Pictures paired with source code
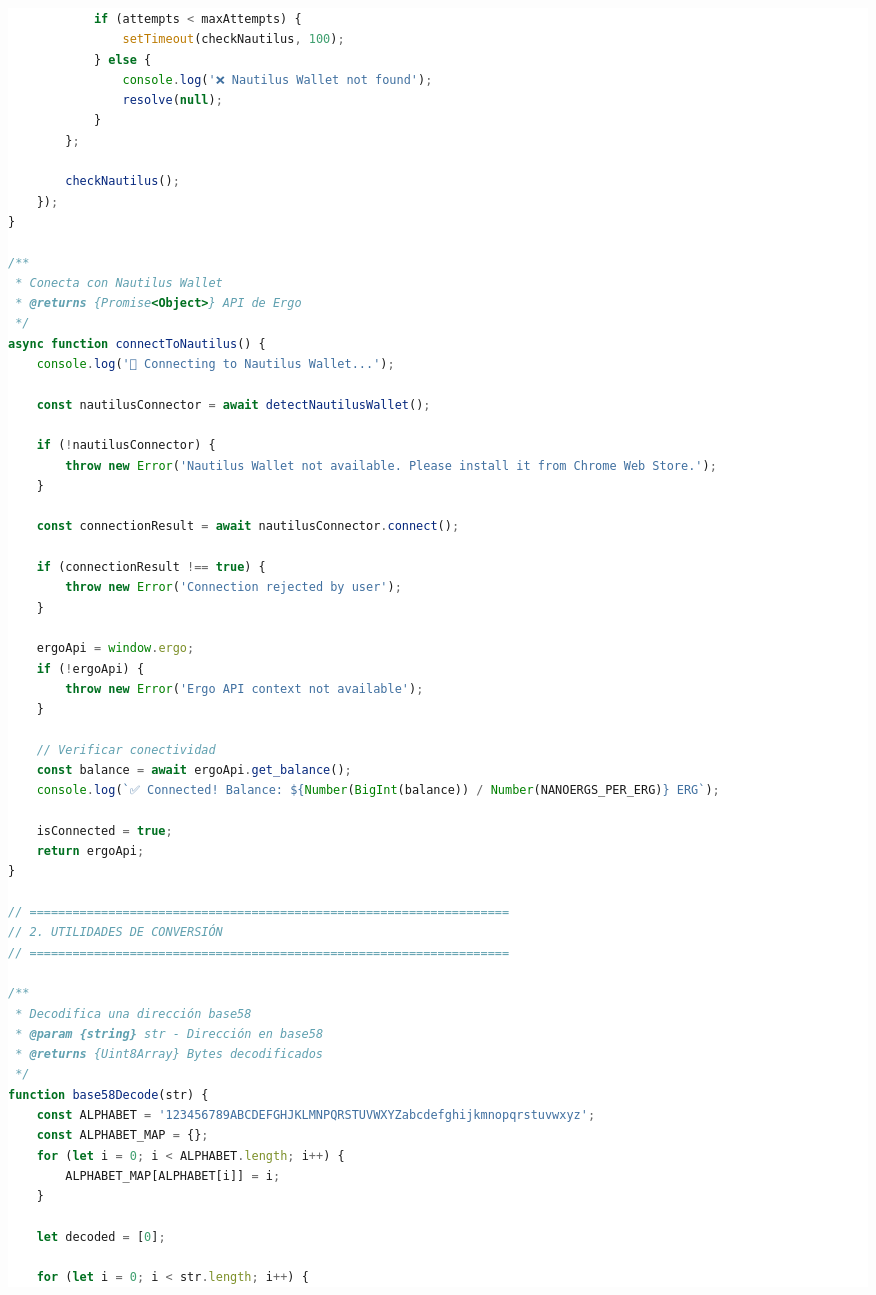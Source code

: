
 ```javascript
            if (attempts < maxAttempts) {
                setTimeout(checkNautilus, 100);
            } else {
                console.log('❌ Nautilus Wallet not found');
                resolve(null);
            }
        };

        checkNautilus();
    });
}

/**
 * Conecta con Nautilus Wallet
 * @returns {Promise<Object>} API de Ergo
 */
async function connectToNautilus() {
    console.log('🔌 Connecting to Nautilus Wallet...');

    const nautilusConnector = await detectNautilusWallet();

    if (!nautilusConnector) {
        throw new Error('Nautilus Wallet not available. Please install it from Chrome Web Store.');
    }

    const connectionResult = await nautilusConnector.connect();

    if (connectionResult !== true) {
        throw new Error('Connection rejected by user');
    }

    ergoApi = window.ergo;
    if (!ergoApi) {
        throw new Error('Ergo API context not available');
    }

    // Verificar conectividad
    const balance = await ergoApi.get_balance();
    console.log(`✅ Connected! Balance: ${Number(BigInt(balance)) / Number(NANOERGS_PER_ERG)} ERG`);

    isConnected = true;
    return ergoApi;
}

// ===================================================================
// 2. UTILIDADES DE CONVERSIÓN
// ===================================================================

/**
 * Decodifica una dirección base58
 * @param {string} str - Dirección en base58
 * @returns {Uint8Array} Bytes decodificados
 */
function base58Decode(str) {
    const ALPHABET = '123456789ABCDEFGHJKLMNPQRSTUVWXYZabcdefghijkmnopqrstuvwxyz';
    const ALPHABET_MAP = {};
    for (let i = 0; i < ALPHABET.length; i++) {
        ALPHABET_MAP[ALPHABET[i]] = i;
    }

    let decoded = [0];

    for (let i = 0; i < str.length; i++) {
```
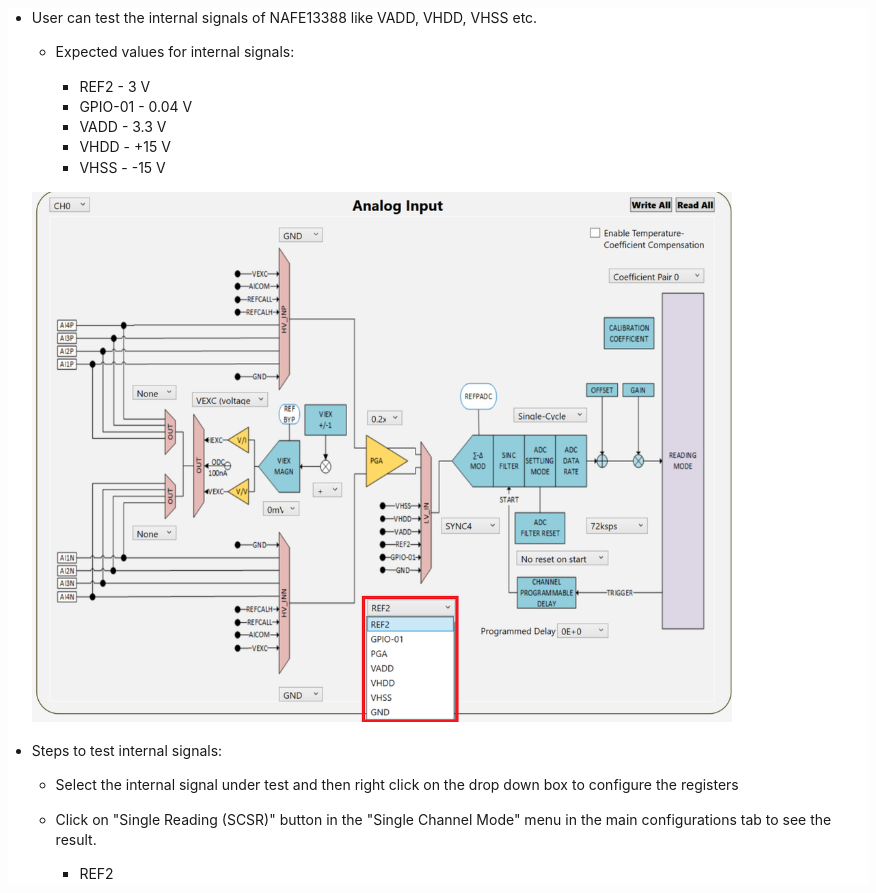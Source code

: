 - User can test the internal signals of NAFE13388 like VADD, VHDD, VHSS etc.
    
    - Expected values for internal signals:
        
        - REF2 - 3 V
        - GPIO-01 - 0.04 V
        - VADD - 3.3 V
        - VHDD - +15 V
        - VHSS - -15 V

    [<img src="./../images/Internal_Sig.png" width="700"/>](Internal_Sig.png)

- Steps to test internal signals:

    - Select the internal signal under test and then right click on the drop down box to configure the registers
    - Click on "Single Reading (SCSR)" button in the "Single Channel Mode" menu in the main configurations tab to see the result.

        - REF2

# Task to carry out:
The answer must be a single number: the count of lines in the records above that contain the word "checkNautilus".

# Task response:
2